*** SOURCE INFORMATION ***

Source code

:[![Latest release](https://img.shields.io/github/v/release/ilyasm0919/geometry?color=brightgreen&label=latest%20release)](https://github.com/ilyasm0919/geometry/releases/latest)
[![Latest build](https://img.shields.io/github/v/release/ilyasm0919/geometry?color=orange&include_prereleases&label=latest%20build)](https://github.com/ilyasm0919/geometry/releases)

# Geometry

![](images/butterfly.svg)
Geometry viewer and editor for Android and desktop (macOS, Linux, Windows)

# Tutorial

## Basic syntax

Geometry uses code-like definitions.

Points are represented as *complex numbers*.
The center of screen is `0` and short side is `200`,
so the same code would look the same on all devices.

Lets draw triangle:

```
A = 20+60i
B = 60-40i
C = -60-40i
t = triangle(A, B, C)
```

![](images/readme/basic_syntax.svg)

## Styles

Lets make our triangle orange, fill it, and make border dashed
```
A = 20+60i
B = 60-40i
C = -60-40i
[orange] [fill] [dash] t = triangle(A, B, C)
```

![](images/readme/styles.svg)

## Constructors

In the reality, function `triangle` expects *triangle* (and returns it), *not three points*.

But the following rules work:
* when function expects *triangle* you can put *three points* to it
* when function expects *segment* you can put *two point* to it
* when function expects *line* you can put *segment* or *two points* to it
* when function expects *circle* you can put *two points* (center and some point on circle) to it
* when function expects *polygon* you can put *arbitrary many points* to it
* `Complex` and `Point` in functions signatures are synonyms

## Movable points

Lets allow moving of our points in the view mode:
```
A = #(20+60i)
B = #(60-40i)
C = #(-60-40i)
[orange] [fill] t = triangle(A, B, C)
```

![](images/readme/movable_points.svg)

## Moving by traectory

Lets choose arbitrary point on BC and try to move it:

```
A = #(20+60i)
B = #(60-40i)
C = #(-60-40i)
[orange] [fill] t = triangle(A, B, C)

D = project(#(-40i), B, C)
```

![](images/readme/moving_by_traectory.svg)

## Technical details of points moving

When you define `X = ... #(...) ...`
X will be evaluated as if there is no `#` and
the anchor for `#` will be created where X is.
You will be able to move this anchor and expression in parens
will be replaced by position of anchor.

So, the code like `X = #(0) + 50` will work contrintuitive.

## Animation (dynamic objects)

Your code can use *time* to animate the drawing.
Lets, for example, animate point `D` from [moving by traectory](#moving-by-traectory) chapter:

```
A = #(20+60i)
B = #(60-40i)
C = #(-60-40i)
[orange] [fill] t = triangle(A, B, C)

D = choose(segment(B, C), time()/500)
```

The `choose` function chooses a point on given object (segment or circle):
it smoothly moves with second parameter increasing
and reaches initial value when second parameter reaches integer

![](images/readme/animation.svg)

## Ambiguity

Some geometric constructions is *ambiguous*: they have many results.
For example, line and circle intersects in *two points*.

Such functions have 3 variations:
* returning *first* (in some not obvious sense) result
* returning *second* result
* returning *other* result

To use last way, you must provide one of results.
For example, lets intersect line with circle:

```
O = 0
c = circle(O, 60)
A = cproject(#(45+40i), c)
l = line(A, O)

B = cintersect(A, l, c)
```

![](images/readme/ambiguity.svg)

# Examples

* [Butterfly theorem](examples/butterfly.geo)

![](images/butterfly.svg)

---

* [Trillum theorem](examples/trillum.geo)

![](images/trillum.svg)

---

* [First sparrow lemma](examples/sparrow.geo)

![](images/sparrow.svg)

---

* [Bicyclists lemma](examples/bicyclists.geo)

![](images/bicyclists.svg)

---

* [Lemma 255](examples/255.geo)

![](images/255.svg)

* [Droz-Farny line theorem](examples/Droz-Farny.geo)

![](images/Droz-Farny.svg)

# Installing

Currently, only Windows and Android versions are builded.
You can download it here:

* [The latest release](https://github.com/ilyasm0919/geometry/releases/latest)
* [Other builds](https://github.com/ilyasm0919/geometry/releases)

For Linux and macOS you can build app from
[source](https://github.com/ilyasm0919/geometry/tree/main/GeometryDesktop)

***

TASK TO COMPLETE
Filter the lines above, keeping each one that contains the string "label".

SOLUTION TO THIS TASK
:[![Latest release](https://img.shields.io/github/v/release/ilyasm0919/geometry?color=brightgreen&label=latest%20release)](https://github.com/ilyasm0919/geometry/releases/latest)
[![Latest build](https://img.shields.io/github/v/release/ilyasm0919/geometry?color=orange&include_prereleases&label=latest%20build)](https://github.com/ilyasm0919/geometry/releases)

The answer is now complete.